WHAT YOU HAVE TO DO
Every entry below should be written out again exactly.

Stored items
━━━━━━━━━━
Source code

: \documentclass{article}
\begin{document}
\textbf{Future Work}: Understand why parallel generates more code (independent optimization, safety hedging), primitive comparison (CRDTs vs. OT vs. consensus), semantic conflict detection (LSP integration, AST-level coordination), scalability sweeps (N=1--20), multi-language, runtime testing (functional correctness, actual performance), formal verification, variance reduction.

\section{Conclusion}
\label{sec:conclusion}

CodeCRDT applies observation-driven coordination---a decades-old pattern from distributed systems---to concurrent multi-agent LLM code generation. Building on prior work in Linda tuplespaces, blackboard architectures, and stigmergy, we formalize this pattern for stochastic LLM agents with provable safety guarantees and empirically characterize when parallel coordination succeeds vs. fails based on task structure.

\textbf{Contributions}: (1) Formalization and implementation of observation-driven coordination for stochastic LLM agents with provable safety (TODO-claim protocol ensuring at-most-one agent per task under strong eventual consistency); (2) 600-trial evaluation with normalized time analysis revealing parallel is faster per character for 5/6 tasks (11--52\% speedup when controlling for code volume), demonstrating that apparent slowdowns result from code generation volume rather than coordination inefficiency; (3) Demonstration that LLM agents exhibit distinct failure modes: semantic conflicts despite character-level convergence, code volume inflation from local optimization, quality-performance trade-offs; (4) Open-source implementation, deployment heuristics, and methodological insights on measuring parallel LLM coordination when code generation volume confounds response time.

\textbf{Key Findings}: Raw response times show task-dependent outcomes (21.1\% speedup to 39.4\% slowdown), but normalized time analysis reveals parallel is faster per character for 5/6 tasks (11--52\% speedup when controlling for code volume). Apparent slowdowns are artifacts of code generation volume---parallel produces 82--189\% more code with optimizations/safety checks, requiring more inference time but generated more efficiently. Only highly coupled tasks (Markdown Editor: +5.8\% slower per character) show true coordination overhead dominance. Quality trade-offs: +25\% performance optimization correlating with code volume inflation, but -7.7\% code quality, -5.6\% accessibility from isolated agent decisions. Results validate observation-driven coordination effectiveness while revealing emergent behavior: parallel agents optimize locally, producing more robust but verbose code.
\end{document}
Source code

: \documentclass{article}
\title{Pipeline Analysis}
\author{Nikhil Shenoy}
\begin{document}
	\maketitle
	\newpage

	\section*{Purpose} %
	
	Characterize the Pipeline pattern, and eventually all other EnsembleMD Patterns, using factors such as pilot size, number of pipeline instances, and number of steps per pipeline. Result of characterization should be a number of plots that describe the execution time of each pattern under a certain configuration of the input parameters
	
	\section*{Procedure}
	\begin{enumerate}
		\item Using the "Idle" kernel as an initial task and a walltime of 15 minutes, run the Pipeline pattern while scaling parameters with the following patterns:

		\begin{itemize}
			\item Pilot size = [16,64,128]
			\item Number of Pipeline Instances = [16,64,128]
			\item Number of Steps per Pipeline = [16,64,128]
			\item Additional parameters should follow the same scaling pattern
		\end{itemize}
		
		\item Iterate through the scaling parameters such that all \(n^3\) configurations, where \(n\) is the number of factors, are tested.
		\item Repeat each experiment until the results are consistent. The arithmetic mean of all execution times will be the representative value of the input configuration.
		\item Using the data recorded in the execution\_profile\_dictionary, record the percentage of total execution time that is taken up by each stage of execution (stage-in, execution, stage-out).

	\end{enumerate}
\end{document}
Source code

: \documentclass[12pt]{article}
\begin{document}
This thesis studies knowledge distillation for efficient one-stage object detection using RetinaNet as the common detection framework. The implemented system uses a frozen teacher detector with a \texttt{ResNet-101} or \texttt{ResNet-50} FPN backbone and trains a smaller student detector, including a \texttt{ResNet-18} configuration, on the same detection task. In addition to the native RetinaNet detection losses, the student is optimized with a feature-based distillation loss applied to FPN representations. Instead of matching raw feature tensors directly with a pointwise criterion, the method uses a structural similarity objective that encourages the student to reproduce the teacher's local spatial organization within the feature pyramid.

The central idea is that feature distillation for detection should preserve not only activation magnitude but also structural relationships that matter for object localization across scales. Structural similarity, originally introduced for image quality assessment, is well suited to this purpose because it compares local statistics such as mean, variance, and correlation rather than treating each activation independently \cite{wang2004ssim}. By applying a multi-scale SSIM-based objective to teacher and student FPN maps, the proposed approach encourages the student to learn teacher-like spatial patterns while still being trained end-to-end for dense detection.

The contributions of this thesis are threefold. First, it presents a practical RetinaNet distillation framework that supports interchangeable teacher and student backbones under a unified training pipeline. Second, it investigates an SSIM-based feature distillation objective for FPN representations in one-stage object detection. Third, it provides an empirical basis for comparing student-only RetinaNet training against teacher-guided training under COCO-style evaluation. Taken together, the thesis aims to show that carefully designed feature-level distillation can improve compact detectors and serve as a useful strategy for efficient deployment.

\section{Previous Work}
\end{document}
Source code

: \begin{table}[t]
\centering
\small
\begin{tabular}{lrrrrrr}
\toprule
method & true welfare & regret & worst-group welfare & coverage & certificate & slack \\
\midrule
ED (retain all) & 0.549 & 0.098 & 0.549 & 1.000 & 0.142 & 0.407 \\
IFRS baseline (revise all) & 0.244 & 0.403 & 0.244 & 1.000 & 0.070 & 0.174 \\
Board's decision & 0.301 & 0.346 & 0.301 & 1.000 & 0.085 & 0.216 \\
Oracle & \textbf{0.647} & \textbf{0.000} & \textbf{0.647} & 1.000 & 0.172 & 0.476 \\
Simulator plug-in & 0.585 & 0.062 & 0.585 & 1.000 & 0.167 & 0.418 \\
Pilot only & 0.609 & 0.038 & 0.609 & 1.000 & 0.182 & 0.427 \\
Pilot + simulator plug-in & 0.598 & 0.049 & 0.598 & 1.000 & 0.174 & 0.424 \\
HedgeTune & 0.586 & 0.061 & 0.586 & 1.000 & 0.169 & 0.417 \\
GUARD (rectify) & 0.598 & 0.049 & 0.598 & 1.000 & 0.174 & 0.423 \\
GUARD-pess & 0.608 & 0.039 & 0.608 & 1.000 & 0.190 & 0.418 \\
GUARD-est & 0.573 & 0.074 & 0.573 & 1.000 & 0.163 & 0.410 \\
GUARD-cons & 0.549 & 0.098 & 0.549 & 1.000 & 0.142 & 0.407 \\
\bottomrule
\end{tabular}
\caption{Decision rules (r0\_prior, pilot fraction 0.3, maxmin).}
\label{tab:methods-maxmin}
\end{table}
━━━━━━━━━━
EXERCISE RESULT
Source code

: \documentclass{article}
\begin{document}
\textbf{Future Work}: Understand why parallel generates more code (independent optimization, safety hedging), primitive comparison (CRDTs vs. OT vs. consensus), semantic conflict detection (LSP integration, AST-level coordination), scalability sweeps (N=1--20), multi-language, runtime testing (functional correctness, actual performance), formal verification, variance reduction.

\section{Conclusion}
\label{sec:conclusion}

CodeCRDT applies observation-driven coordination---a decades-old pattern from distributed systems---to concurrent multi-agent LLM code generation. Building on prior work in Linda tuplespaces, blackboard architectures, and stigmergy, we formalize this pattern for stochastic LLM agents with provable safety guarantees and empirically characterize when parallel coordination succeeds vs. fails based on task structure.

\textbf{Contributions}: (1) Formalization and implementation of observation-driven coordination for stochastic LLM agents with provable safety (TODO-claim protocol ensuring at-most-one agent per task under strong eventual consistency); (2) 600-trial evaluation with normalized time analysis revealing parallel is faster per character for 5/6 tasks (11--52\% speedup when controlling for code volume), demonstrating that apparent slowdowns result from code generation volume rather than coordination inefficiency; (3) Demonstration that LLM agents exhibit distinct failure modes: semantic conflicts despite character-level convergence, code volume inflation from local optimization, quality-performance trade-offs; (4) Open-source implementation, deployment heuristics, and methodological insights on measuring parallel LLM coordination when code generation volume confounds response time.

\textbf{Key Findings}: Raw response times show task-dependent outcomes (21.1\% speedup to 39.4\% slowdown), but normalized time analysis reveals parallel is faster per character for 5/6 tasks (11--52\% speedup when controlling for code volume). Apparent slowdowns are artifacts of code generation volume---parallel produces 82--189\% more code with optimizations/safety checks, requiring more inference time but generated more efficiently. Only highly coupled tasks (Markdown Editor: +5.8\% slower per character) show true coordination overhead dominance. Quality trade-offs: +25\% performance optimization correlating with code volume inflation, but -7.7\% code quality, -5.6\% accessibility from isolated agent decisions. Results validate observation-driven coordination effectiveness while revealing emergent behavior: parallel agents optimize locally, producing more robust but verbose code.
\end{document}
Source code

: \documentclass{article}
\title{Pipeline Analysis}
\author{Nikhil Shenoy}
\begin{document}
	\maketitle
	\newpage

	\section*{Purpose} %
	
	Characterize the Pipeline pattern, and eventually all other EnsembleMD Patterns, using factors such as pilot size, number of pipeline instances, and number of steps per pipeline. Result of characterization should be a number of plots that describe the execution time of each pattern under a certain configuration of the input parameters
	
	\section*{Procedure}
	\begin{enumerate}
		\item Using the "Idle" kernel as an initial task and a walltime of 15 minutes, run the Pipeline pattern while scaling parameters with the following patterns:

		\begin{itemize}
			\item Pilot size = [16,64,128]
			\item Number of Pipeline Instances = [16,64,128]
			\item Number of Steps per Pipeline = [16,64,128]
			\item Additional parameters should follow the same scaling pattern
		\end{itemize}
		
		\item Iterate through the scaling parameters such that all \(n^3\) configurations, where \(n\) is the number of factors, are tested.
		\item Repeat each experiment until the results are consistent. The arithmetic mean of all execution times will be the representative value of the input configuration.
		\item Using the data recorded in the execution\_profile\_dictionary, record the percentage of total execution time that is taken up by each stage of execution (stage-in, execution, stage-out).

	\end{enumerate}
\end{document}
Source code

: \documentclass[12pt]{article}
\begin{document}
This thesis studies knowledge distillation for efficient one-stage object detection using RetinaNet as the common detection framework. The implemented system uses a frozen teacher detector with a \texttt{ResNet-101} or \texttt{ResNet-50} FPN backbone and trains a smaller student detector, including a \texttt{ResNet-18} configuration, on the same detection task. In addition to the native RetinaNet detection losses, the student is optimized with a feature-based distillation loss applied to FPN representations. Instead of matching raw feature tensors directly with a pointwise criterion, the method uses a structural similarity objective that encourages the student to reproduce the teacher's local spatial organization within the feature pyramid.

The central idea is that feature distillation for detection should preserve not only activation magnitude but also structural relationships that matter for object localization across scales. Structural similarity, originally introduced for image quality assessment, is well suited to this purpose because it compares local statistics such as mean, variance, and correlation rather than treating each activation independently \cite{wang2004ssim}. By applying a multi-scale SSIM-based objective to teacher and student FPN maps, the proposed approach encourages the student to learn teacher-like spatial patterns while still being trained end-to-end for dense detection.

The contributions of this thesis are threefold. First, it presents a practical RetinaNet distillation framework that supports interchangeable teacher and student backbones under a unified training pipeline. Second, it investigates an SSIM-based feature distillation objective for FPN representations in one-stage object detection. Third, it provides an empirical basis for comparing student-only RetinaNet training against teacher-guided training under COCO-style evaluation. Taken together, the thesis aims to show that carefully designed feature-level distillation can improve compact detectors and serve as a useful strategy for efficient deployment.

\section{Previous Work}
\end{document}
Source code

: \begin{table}[t]
\centering
\small
\begin{tabular}{lrrrrrr}
\toprule
method & true welfare & regret & worst-group welfare & coverage & certificate & slack \\
\midrule
ED (retain all) & 0.549 & 0.098 & 0.549 & 1.000 & 0.142 & 0.407 \\
IFRS baseline (revise all) & 0.244 & 0.403 & 0.244 & 1.000 & 0.070 & 0.174 \\
Board's decision & 0.301 & 0.346 & 0.301 & 1.000 & 0.085 & 0.216 \\
Oracle & \textbf{0.647} & \textbf{0.000} & \textbf{0.647} & 1.000 & 0.172 & 0.476 \\
Simulator plug-in & 0.585 & 0.062 & 0.585 & 1.000 & 0.167 & 0.418 \\
Pilot only & 0.609 & 0.038 & 0.609 & 1.000 & 0.182 & 0.427 \\
Pilot + simulator plug-in & 0.598 & 0.049 & 0.598 & 1.000 & 0.174 & 0.424 \\
HedgeTune & 0.586 & 0.061 & 0.586 & 1.000 & 0.169 & 0.417 \\
GUARD (rectify) & 0.598 & 0.049 & 0.598 & 1.000 & 0.174 & 0.423 \\
GUARD-pess & 0.608 & 0.039 & 0.608 & 1.000 & 0.190 & 0.418 \\
GUARD-est & 0.573 & 0.074 & 0.573 & 1.000 & 0.163 & 0.410 \\
GUARD-cons & 0.549 & 0.098 & 0.549 & 1.000 & 0.142 & 0.407 \\
\bottomrule
\end{tabular}
\caption{Decision rules (r0\_prior, pilot fraction 0.3, maxmin).}
\label{tab:methods-maxmin}
\end{table}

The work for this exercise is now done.